São Paulo, junho/2014
a dança alegre e curta da vida dos insetos
o movimento da minha mão no ar
nunca sair sem dizer eu te amo
eu aprendi nos filmes
que não se pode fazer isso
meu medo secreto do escuro
enquanto ando pela casa
sem qualquer garantia
de que não estou
completamente sozinha
e que o próximo passo
pode não ter casa nem chão
e um terremoto pode varrer tudo
ou um maremoto
ou um furacão
eles podem até levar você
e o que eu faria depois disso
tudo isso me vêm a cabeça
enquanto ando pela casa no escuro à noite
a dança alegre e curta dos insetos
minha dança de não entender
até quando é possível segurar
a felicidade
sem que qualquer tragédia natural
me leve embora
voando ou afogada
e eu acorde com todas as peças a juntar novamente
mal sabem eles que tudo já está em cacos
e é só uma questão de
se mexer devagar
andar do modo certo
e segurar junto ao corpo
tudo que pode cair

quinta-feira, 9 de outubro de 2014

Manter a cama arrumada
Encontrar as palavras certas
Rezar pelo melhor
Não temer o azul do céu
Impressionar-se com os gatos
Desejar fugir
Não fugir
Imaginar o pior
Esperar que você não morra
Na rua
Em um ônibus
Voltando pra casa
Errando
Perdendo-se
Esperar que você não morra nunca
Desejar outro homem
Me cansar
Esperar por outro amor
Entender que o espelho é um abismo
Não olhar para o espelho
Não olhar para os lados
Olhar para você
Pensar em fugir novamente
Ficar
Amarrada à cama
Arrumada
Pronta
Pensar no abismo
E decidir
Não cair
no fim da tarde
sua ausência
preenche a casa
e eu penso que
estar apaixonada
é ter medo da morte
enquanto espero
alguém chegar

*****

"Aquele que amo
Disse-me
Que precisa de mim.
Por isso
Cuido de mim
Olho meu caminho
E receio ser morta
Por uma só gota de chuva.
(Bretch)"
Eu sempre quis escrever, ele me falou. Eu disse que isso não é sobre escrever, não é nem sobre doar meu próprio sangue, isso é sobre entender. Vim de muitas vidas atrás e tenho carregado cinco gerações de silêncio. São meus agora o silêncio da minha avó, do meu avô que eu não cheguei a conhecer, o silêncio das minhas tias e da mãe da mãe da minha mãe. Eu carrego o silêncio da minha mãe e não sei o que farei com ele. Eu sou a primeira de todas as mulheres da minha família que terá o direito de dizer.

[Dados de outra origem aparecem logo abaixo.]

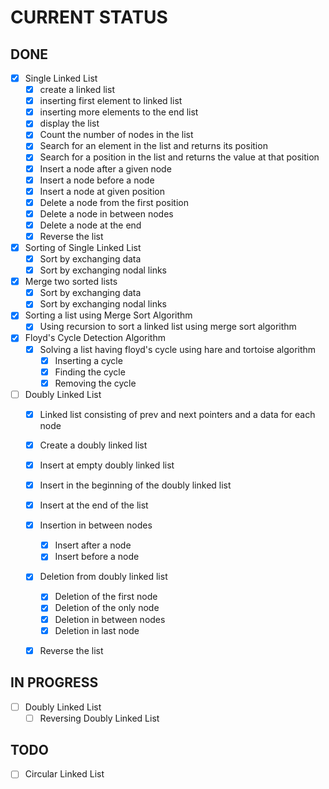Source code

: # **CURRENT STATUS**

## __DONE__
- [x] Single Linked List
    - [x] create a linked list
    - [x] inserting first element to linked list
    - [x] inserting more elements to the end list
    - [x] display the list
    - [x] Count the number of nodes in the list
    - [x] Search for an element in the list and returns its position
    - [x] Search for a position in the list and returns the value at that position
    - [x] Insert a node after a given node
    - [x] Insert a node before a node
    - [x] Insert a node at given position
    - [x] Delete a node from the first position
    - [x] Delete a node in between nodes
    - [x] Delete a node at the end
    - [x] Reverse the list

- [x] Sorting of Single Linked List
    - [x] Sort by exchanging data
    - [x] Sort by exchanging nodal links

- [x] Merge two sorted lists
    - [x] Sort by exchanging data
    - [x] Sort by exchanging nodal links

- [x] Sorting a list using Merge Sort Algorithm
    - [x] Using recursion to sort a linked list using merge sort algorithm

- [x] Floyd's Cycle Detection Algorithm
    - [x] Solving a list having floyd's cycle using hare and tortoise algorithm
        - [x] Inserting a cycle
        - [x] Finding the cycle
        - [x] Removing the cycle

- [ ] Doubly Linked List
    - [x] Linked list consisting of prev and next pointers and a data for each node
    - [x] Create a doubly linked list
    - [x] Insert at empty doubly linked list
    - [x] Insert in the beginning of the doubly linked list
    - [x] Insert at the end of the list
    - [x] Insertion in between nodes
        - [x] Insert after a node
        - [x] Insert before a node
    - [x] Deletion from doubly linked list
        - [x] Deletion of the first node
        - [x] Deletion of the only node
        - [x] Deletion in between nodes
        - [x] Deletion in last node
    - [x] Reverse the list


## __IN PROGRESS__
- [ ] Doubly Linked List
    - [ ] Reversing Doubly Linked List

## __TODO__
- [ ] Circular Linked List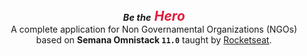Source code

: 
<h2 align="center" style="margin: 0; font-style: italic;">
  <em>
    <small style="font-size: .7em;">Be the</small>
    <span style="color: #dd1e3b;">Hero</span>
  </em>
</h2>

<p align="center" style="margin: 0;">
  A complete application for Non Governamental Organizations (NGOs)
  <br />
  based on <strong>Semana Omnistack <code>11.0</code></strong> taught by <a href="https://rocketseat.com.br">Rocketseat</a>.
</p>

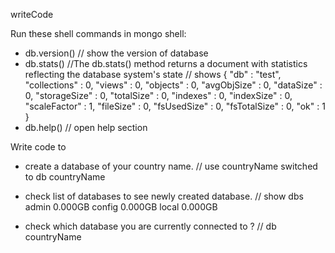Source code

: writeCode

Run these shell commands in mongo shell:

- db.version()
// show the version of database
- db.stats()
//The db.stats() method returns a document with statistics reflecting the database system's state
// shows { "db" : "test", "collections" : 0, "views" : 0, "objects" : 0, "avgObjSize" : 0, "dataSize" : 0, "storageSize" : 0, "totalSize" : 0, "indexes" : 0, "indexSize" : 0, "scaleFactor" : 1, "fileSize" : 0, "fsUsedSize" : 0, "fsTotalSize" : 0, "ok" : 1 }
- db.help()
// open help section

Write code to

- create a database of your country name.
// use countryName switched to db countryName

- check list of databases to see newly created database.
// show dbs admin 0.000GB config 0.000GB local 0.000GB

- check which database you are currently connected to ?
// db countryName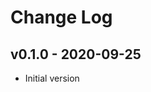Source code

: Change Log
========================================

v0.1.0 - 2020-09-25
----------------------------------------

- Initial version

E esse direito, o problema inerente deste direito, é o fato de eu nunca ter usado qualquer palavra. Eu sou filha, antes de tudo, de um redemoinho. Não se engane em pensar que os filhos dos redemoinhos são os mais intensos. Não necessariamente. Não no meu caso. Na minha vida, há a roda e tudo que eu tenho feito é girar. O que eu sei de mim é sobre não permanecer e fugir. Fugir do que não dá para fugir, fugir das pessoas e das coisas, fugir dos meus pensamentos e da ausência de palavras, do modo como o mundo se organiza sem minha permissão. O mundo não precisa de mim, mas eu tampouco posso escapar de estar viva. Nem todos os passos para trás do mundo, nem que eu retrocedesse no tempo, nada disso me faria escapar de estar viva. E estar viva é contemplar o silêncio. Da minha mãe, das minhas tias, do avô que eu não conheci e da mãe da mãe da minha mãe.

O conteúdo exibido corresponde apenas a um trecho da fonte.